[PROBLEM DETAILS]
The expected answer is a verbatim transcription of the lines below, beginning with the first and ending with the line that holds "- 🌱 I’m currently learning Reactjs", without pictures.
►
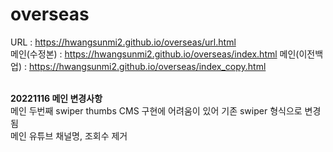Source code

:# overseas
URL : https://hwangsunmi2.github.io/overseas/url.html<Br/>
메인(수정본) : https://hwangsunmi2.github.io/overseas/index.html
메인(이전백업) : https://hwangsunmi2.github.io/overseas/index_copy.html<br/><br/>

<strong>20221116 메인 변경사항</strong><br/>
메인 두번째 swiper thumbs CMS 구현에 어려움이 있어 기존 swiper 형식으로 변경됨<br/>
메인 유튜브 채널명, 조회수 제거
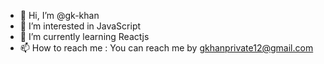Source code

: - 👋 Hi, I’m @gk-khan
- 👀 I’m interested in JavaScript
- 🌱 I’m currently learning Reactjs
- 📫 How to reach me : You can reach me by gkhanprivate12@gmail.com

<!---
gk-khan/gk-khan is a ✨ special ✨ repository because its `README.md` (this file) appears on your GitHub profile.
You can click the Preview link to take a look at your changes.
--->

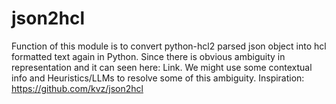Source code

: # json2hcl
Function of this module is to convert python-hcl2 parsed json object into hcl formatted text again in Python. Since there is obvious ambiguity in representation and it can seen here: Link. We might use some contextual info and Heuristics/LLMs to resolve some of this ambiguity. Inspiration: https://github.com/kvz/json2hcl
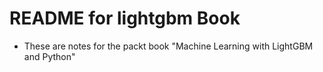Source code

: # README for lightgbm Book

- These are notes for the packt book "Machine Learning with LightGBM and Python"
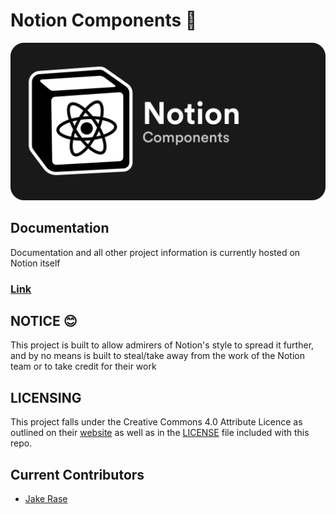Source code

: # Notion Components 📇

![!image](./Github%20Social%20Banner.png)

## Documentation

Documentation and all other project information is currently hosted on Notion itself  
### [Link](https://jakerase.notion.site/Notion-Components-eacec70711124f5ebe63470a61cbfbfe)

## **NOTICE** 😊

This project is built to allow admirers of Notion's style to spread it further, and by no means is built to steal/take away from the work of the Notion team or to take credit for their work

## **LICENSING**

This project falls under the Creative Commons 4.0 Attribute Licence as outlined on their [website](https://creativecommons.org/licenses/by/4.0/) as well as in the [LICENSE](./LICENSE) file included with this repo.

## Current Contributors

- [Jake Rase](https://jakerase.dev)
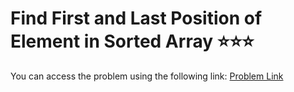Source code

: # Find First and Last Position of Element in Sorted Array ⭐⭐⭐
You can access the problem using the following link: [Problem Link](https://leetcode.com/problems/find-first-and-last-position-of-element-in-sorted-array/description/)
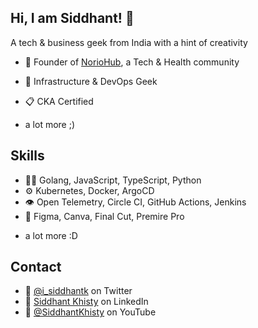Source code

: ## Hi, I am Siddhant! 👋

A tech & business geek from India with a hint of creativity

- 🦔 Founder of [NorioHub](https://discord.gg/Y4AbDNKCVw), a Tech & Health community 

- 👥 Infrastructure & DevOps Geek

- 📋 CKA Certified

+ a lot more ;)


## Skills
- 👨‍💻 Golang, JavaScript, TypeScript, Python
- ⚙️ Kubernetes, Docker, ArgoCD
- 👁️ Open Telemetry, Circle CI, GitHub Actions, Jenkins
- 🎨 Figma, Canva, Final Cut, Premire Pro
+ a lot more :D

## Contact
- 🐥 [@i_siddhantk](https://twitter.com/i_siddhantk) on Twitter
- 👔 [Siddhant Khisty](https://www.linkedin.com/in/siddhant-khisty/) on LinkedIn
- 👾 [@SiddhantKhisty](https://www.youtube.com/@siddhantkhisty) on YouTube



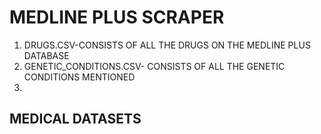 # MEDLINE PLUS SCRAPER

1. DRUGS.CSV-CONSISTS OF ALL THE DRUGS ON THE MEDLINE PLUS DATABASE
2. GENETIC_CONDITIONS.CSV- CONSISTS OF ALL THE GENETIC CONDITIONS MENTIONED
3.

## MEDICAL DATASETS
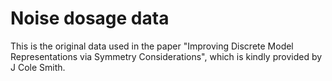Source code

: # Noise dosage data

This is the original data used in the paper "Improving Discrete Model Representations via Symmetry Considerations",
which is kindly provided by J Cole Smith.
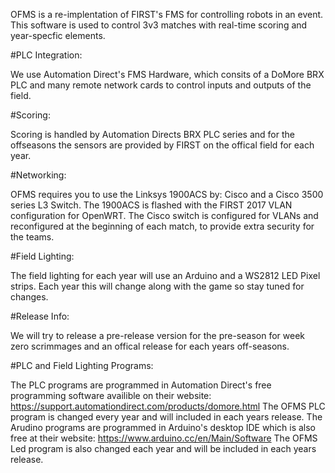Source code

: OFMS is a re-implentation of FIRST's FMS for controlling robots in an event. This software is used to control 3v3 matches with real-time scoring and year-specfic elements. 



#PLC Integration:

We use Automation Direct's FMS Hardware, which consits of a DoMore BRX PLC and many remote network cards to control inputs and outputs of the field.



#Scoring: 

Scoring is handled by Automation Directs BRX PLC series and for the offseasons the sensors are provided by FIRST on the offical field for each year. 



#Networking:

OFMS requires you to use the Linksys 1900ACS by: Cisco and a Cisco 3500 series L3 Switch. The 1900ACS is flashed with the FIRST 2017 VLAN configuration for OpenWRT. The Cisco switch is configured for VLANs and reconfigured at the beginning of each match, to provide extra security for the teams.



#Field Lighting:

The field lighting for each year will use an Arduino and a WS2812 LED Pixel strips. Each year this will change along with the game so stay tuned for changes.



#Release Info:

We will try to release a pre-release version for the pre-season for week zero scrimmages and an offical release for each years off-seasons.


#PLC and Field Lighting Programs:

The PLC programs are programmed in Automation Direct's free programming software availible on their website:
https://support.automationdirect.com/products/domore.html
The OFMS PLC program is changed every year and will included in each years release.
The Arudino programs are programmed in Arduino's desktop IDE which is also free at their website:
https://www.arduino.cc/en/Main/Software
The OFMS Led program is also changed each year and will be included in each years release.


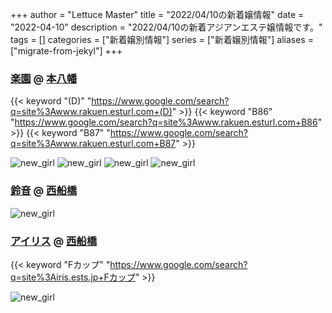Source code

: +++
author = "Lettuce Master"
title = "2022/04/10の新着嬢情報"
date = "2022-04-10"
description = "2022/04/10の新着アジアンエステ嬢情報です。"
tags = []
categories = ["新着嬢別情報"]
series = ["新着嬢別情報"]
aliases = ["migrate-from-jekyl"]
+++
### [楽園](http://www.rakuen.esturl.com/) @ [本八幡](/post/motoyawata)
{{< keyword "(D)" "https://www.google.com/search?q=site%3Awww.rakuen.esturl.com+(D)" >}} {{< keyword "B86" "https://www.google.com/search?q=site%3Awww.rakuen.esturl.com+B86" >}} {{< keyword "B87" "https://www.google.com/search?q=site%3Awww.rakuen.esturl.com+B87" >}} 

![new_girl](https://i.imgur.com/DxRmQ98.jpeg)
![new_girl](https://i.imgur.com/jcpCgAW.jpeg)
![new_girl](https://i.imgur.com/qudWTyb.jpeg)
![new_girl](https://i.imgur.com/jwc14gG.jpeg)
### [鈴音](http://es-suzune.com/) @ [西船橋](/post/nishifunabashi)


![new_girl](https://i.imgur.com/lsdyKiN.jpeg)
### [アイリス](https://iris.ests.jp/) @ [西船橋](/post/nishifunabashi)
{{< keyword "Fカップ" "https://www.google.com/search?q=site%3Airis.ests.jp+Fカップ" >}} 

![new_girl](https://iris.ests.jp/photos/sites/58/2022/04/2022040417124452-302x450.jpeg_302X450.jpeg)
◄
[ANSWER TO THIS PROBLEM]
Source code

:# overseas
URL : https://hwangsunmi2.github.io/overseas/url.html<Br/>
메인(수정본) : https://hwangsunmi2.github.io/overseas/index.html
메인(이전백업) : https://hwangsunmi2.github.io/overseas/index_copy.html<br/><br/>

<strong>20221116 메인 변경사항</strong><br/>
메인 두번째 swiper thumbs CMS 구현에 어려움이 있어 기존 swiper 형식으로 변경됨<br/>
메인 유튜브 채널명, 조회수 제거
Source code

: - 👋 Hi, I’m @gk-khan
- 👀 I’m interested in JavaScript
- 🌱 I’m currently learning Reactjs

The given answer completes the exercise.